*ABOUT THIS TASK*
Pictures are not part of the copy. Reproduce all the records exactly.

::: LISTED RECORDS

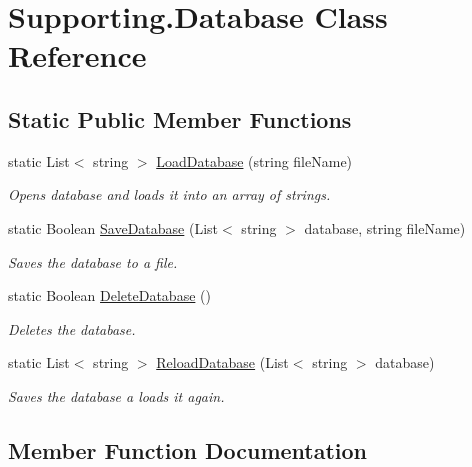 \hypertarget{class_supporting_1_1_database}{}\section{Supporting.\+Database Class Reference}
\label{class_supporting_1_1_database}
\subsection*{Static Public Member Functions}
\begin{DoxyCompactItemize}
\item 
static List$<$ string $>$ \hyperlink{class_supporting_1_1_database_a56638e942ca800b44a7f1787aebc8903}{Load\+Database} (string file\+Name)
\begin{DoxyCompactList}\small\item\em Opens database and loads it into an array of strings. \end{DoxyCompactList}\item 
static Boolean \hyperlink{class_supporting_1_1_database_a9766e0a3c4f804172213ebc10d236ee6}{Save\+Database} (List$<$ string $>$ database, string file\+Name)
\begin{DoxyCompactList}\small\item\em Saves the database to a file. \end{DoxyCompactList}\item 
static Boolean \hyperlink{class_supporting_1_1_database_a67a77f2b43b55e5400d0b7df70433ef9}{Delete\+Database} ()
\begin{DoxyCompactList}\small\item\em Deletes the database. \end{DoxyCompactList}\item 
static List$<$ string $>$ \hyperlink{class_supporting_1_1_database_a617e9c18427061b85a67af0cd9ba9e32}{Reload\+Database} (List$<$ string $>$ database)
\begin{DoxyCompactList}\small\item\em Saves the database a loads it again. \end{DoxyCompactList}\end{DoxyCompactItemize}


\subsection{Member Function Documentation}
\hypertarget{class_supporting_1_1_database_a67a77f2b43b55e5400d0b7df70433ef9}{}
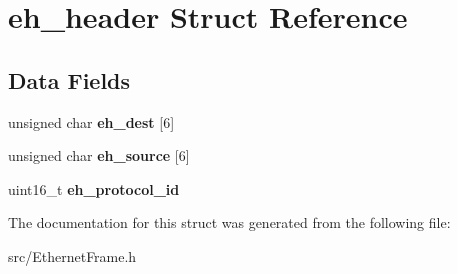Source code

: \hypertarget{structeh__header}{\section{eh\-\_\-header Struct Reference}
\label{structeh__header}
}
\subsection*{Data Fields}
\begin{DoxyCompactItemize}
\item 
\hypertarget{structeh__header_af33cdb71413c6dbe2dbea747f7958e30}{unsigned char {\bfseries eh\-\_\-dest} \mbox{[}6\mbox{]}}\label{structeh__header_af33cdb71413c6dbe2dbea747f7958e30}

\item 
\hypertarget{structeh__header_a38a48a02116d55f38959fc3128eaa999}{unsigned char {\bfseries eh\-\_\-source} \mbox{[}6\mbox{]}}\label{structeh__header_a38a48a02116d55f38959fc3128eaa999}

\item 
\hypertarget{structeh__header_a3056f889bfffa7fdb3ae73afddfdbbf9}{uint16\-\_\-t {\bfseries eh\-\_\-protocol\-\_\-id}}\label{structeh__header_a3056f889bfffa7fdb3ae73afddfdbbf9}

\end{DoxyCompactItemize}


The documentation for this struct was generated from the following file\-:\begin{DoxyCompactItemize}
\item 
src/Ethernet\-Frame.\-h\end{DoxyCompactItemize}
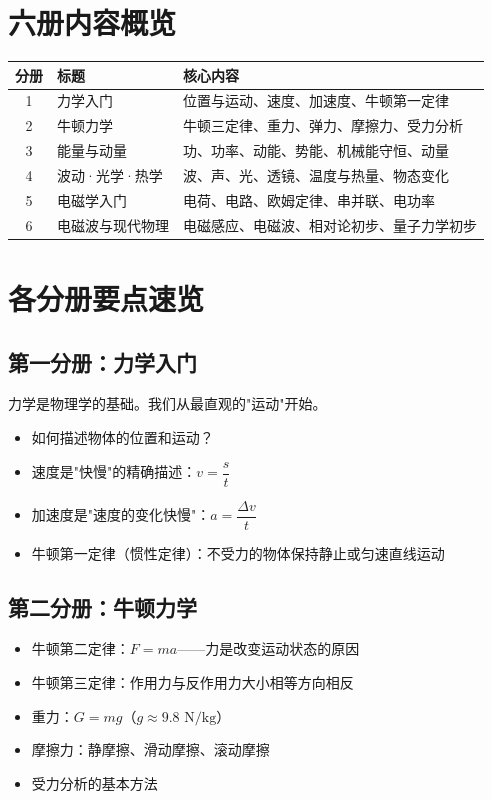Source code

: \documentclass[a4paper,12pt]{ctexart}
\begin{document}
\newpage

\section*{\textcolor{defblue}{六册内容概览}}

\vspace{0.3cm}
\begin{center}
\begin{tabular}{|c|l|l|}
\hline
\textbf{分册} & \textbf{标题} & \textbf{核心内容} \\ \hline
1 & 力学入门 & 位置与运动、速度、加速度、牛顿第一定律 \\
2 & 牛顿力学 & 牛顿三定律、重力、弹力、摩擦力、受力分析 \\
3 & 能量与动量 & 功、功率、动能、势能、机械能守恒、动量 \\
4 & 波动·光学·热学 & 波、声、光、透镜、温度与热量、物态变化 \\
5 & 电磁学入门 & 电荷、电路、欧姆定律、串并联、电功率 \\
6 & 电磁波与现代物理 & 电磁感应、电磁波、相对论初步、量子力学初步 \\
\hline
\end{tabular}
\end{center}

\vspace{0.5cm}

\section*{\textcolor{defblue}{各分册要点速览}}

\subsection*{\textcolor{thinkorange}{第一分册：力学入门}}
力学是物理学的基础。我们从最直观的"运动"开始。
\begin{itemize}
  \item 如何描述物体的位置和运动？
  \item 速度是"快慢"的精确描述：$v = \dfrac{s}{t}$
  \item 加速度是"速度的变化快慢"：$a = \dfrac{\Delta v}{t}$
  \item 牛顿第一定律（惯性定律）：不受力的物体保持静止或匀速直线运动
\end{itemize}

\subsection*{\textcolor{thinkorange}{第二分册：牛顿力学}}
\begin{itemize}
  \item 牛顿第二定律：$F = ma$——力是改变运动状态的原因
  \item 牛顿第三定律：作用力与反作用力大小相等方向相反
  \item 重力：$G = mg$（$g \approx 9.8\text{ N/kg}$）
  \item 摩擦力：静摩擦、滑动摩擦、滚动摩擦
  \item 受力分析的基本方法
\end{itemize}
\end{document}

::::::

*COMPLETED TASK*
 \hypertarget{class_supporting_1_1_database}{}\section{Supporting.\+Database Class Reference}
\label{class_supporting_1_1_database}
\subsection*{Static Public Member Functions}
\begin{DoxyCompactItemize}
\item 
static List$<$ string $>$ \hyperlink{class_supporting_1_1_database_a56638e942ca800b44a7f1787aebc8903}{Load\+Database} (string file\+Name)
\begin{DoxyCompactList}\small\item\em Opens database and loads it into an array of strings. \end{DoxyCompactList}\item 
static Boolean \hyperlink{class_supporting_1_1_database_a9766e0a3c4f804172213ebc10d236ee6}{Save\+Database} (List$<$ string $>$ database, string file\+Name)
\begin{DoxyCompactList}\small\item\em Saves the database to a file. \end{DoxyCompactList}\item 
static Boolean \hyperlink{class_supporting_1_1_database_a67a77f2b43b55e5400d0b7df70433ef9}{Delete\+Database} ()
\begin{DoxyCompactList}\small\item\em Deletes the database. \end{DoxyCompactList}\item 
static List$<$ string $>$ \hyperlink{class_supporting_1_1_database_a617e9c18427061b85a67af0cd9ba9e32}{Reload\+Database} (List$<$ string $>$ database)
\begin{DoxyCompactList}\small\item\em Saves the database a loads it again. \end{DoxyCompactList}\end{DoxyCompactItemize}


\subsection{Member Function Documentation}
\hypertarget{class_supporting_1_1_database_a67a77f2b43b55e5400d0b7df70433ef9}{}
Source code

: \hypertarget{structeh__header}{\section{eh\-\_\-header Struct Reference}
\label{structeh__header}
}
\subsection*{Data Fields}
\begin{DoxyCompactItemize}
\item 
\hypertarget{structeh__header_af33cdb71413c6dbe2dbea747f7958e30}{unsigned char {\bfseries eh\-\_\-dest} \mbox{[}6\mbox{]}}\label{structeh__header_af33cdb71413c6dbe2dbea747f7958e30}

\item 
\hypertarget{structeh__header_a38a48a02116d55f38959fc3128eaa999}{unsigned char {\bfseries eh\-\_\-source} \mbox{[}6\mbox{]}}\label{structeh__header_a38a48a02116d55f38959fc3128eaa999}

\item 
\hypertarget{structeh__header_a3056f889bfffa7fdb3ae73afddfdbbf9}{uint16\-\_\-t {\bfseries eh\-\_\-protocol\-\_\-id}}\label{structeh__header_a3056f889bfffa7fdb3ae73afddfdbbf9}

\end{DoxyCompactItemize}


The documentation for this struct was generated from the following file\-:\begin{DoxyCompactItemize}
\item 
src/Ethernet\-Frame.\-h\end{DoxyCompactItemize}
Source code

: \documentclass[a4paper,12pt]{ctexart}
\begin{document}
\newpage

\section*{\textcolor{defblue}{六册内容概览}}

\vspace{0.3cm}
\begin{center}
\begin{tabular}{|c|l|l|}
\hline
\textbf{分册} & \textbf{标题} & \textbf{核心内容} \\ \hline
1 & 力学入门 & 位置与运动、速度、加速度、牛顿第一定律 \\
2 & 牛顿力学 & 牛顿三定律、重力、弹力、摩擦力、受力分析 \\
3 & 能量与动量 & 功、功率、动能、势能、机械能守恒、动量 \\
4 & 波动·光学·热学 & 波、声、光、透镜、温度与热量、物态变化 \\
5 & 电磁学入门 & 电荷、电路、欧姆定律、串并联、电功率 \\
6 & 电磁波与现代物理 & 电磁感应、电磁波、相对论初步、量子力学初步 \\
\hline
\end{tabular}
\end{center}

\vspace{0.5cm}

\section*{\textcolor{defblue}{各分册要点速览}}

\subsection*{\textcolor{thinkorange}{第一分册：力学入门}}
力学是物理学的基础。我们从最直观的"运动"开始。
\begin{itemize}
  \item 如何描述物体的位置和运动？
  \item 速度是"快慢"的精确描述：$v = \dfrac{s}{t}$
  \item 加速度是"速度的变化快慢"：$a = \dfrac{\Delta v}{t}$
  \item 牛顿第一定律（惯性定律）：不受力的物体保持静止或匀速直线运动
\end{itemize}

\subsection*{\textcolor{thinkorange}{第二分册：牛顿力学}}
\begin{itemize}
  \item 牛顿第二定律：$F = ma$——力是改变运动状态的原因
  \item 牛顿第三定律：作用力与反作用力大小相等方向相反
  \item 重力：$G = mg$（$g \approx 9.8\text{ N/kg}$）
  \item 摩擦力：静摩擦、滑动摩擦、滚动摩擦
  \item 受力分析的基本方法
\end{itemize}
\end{document}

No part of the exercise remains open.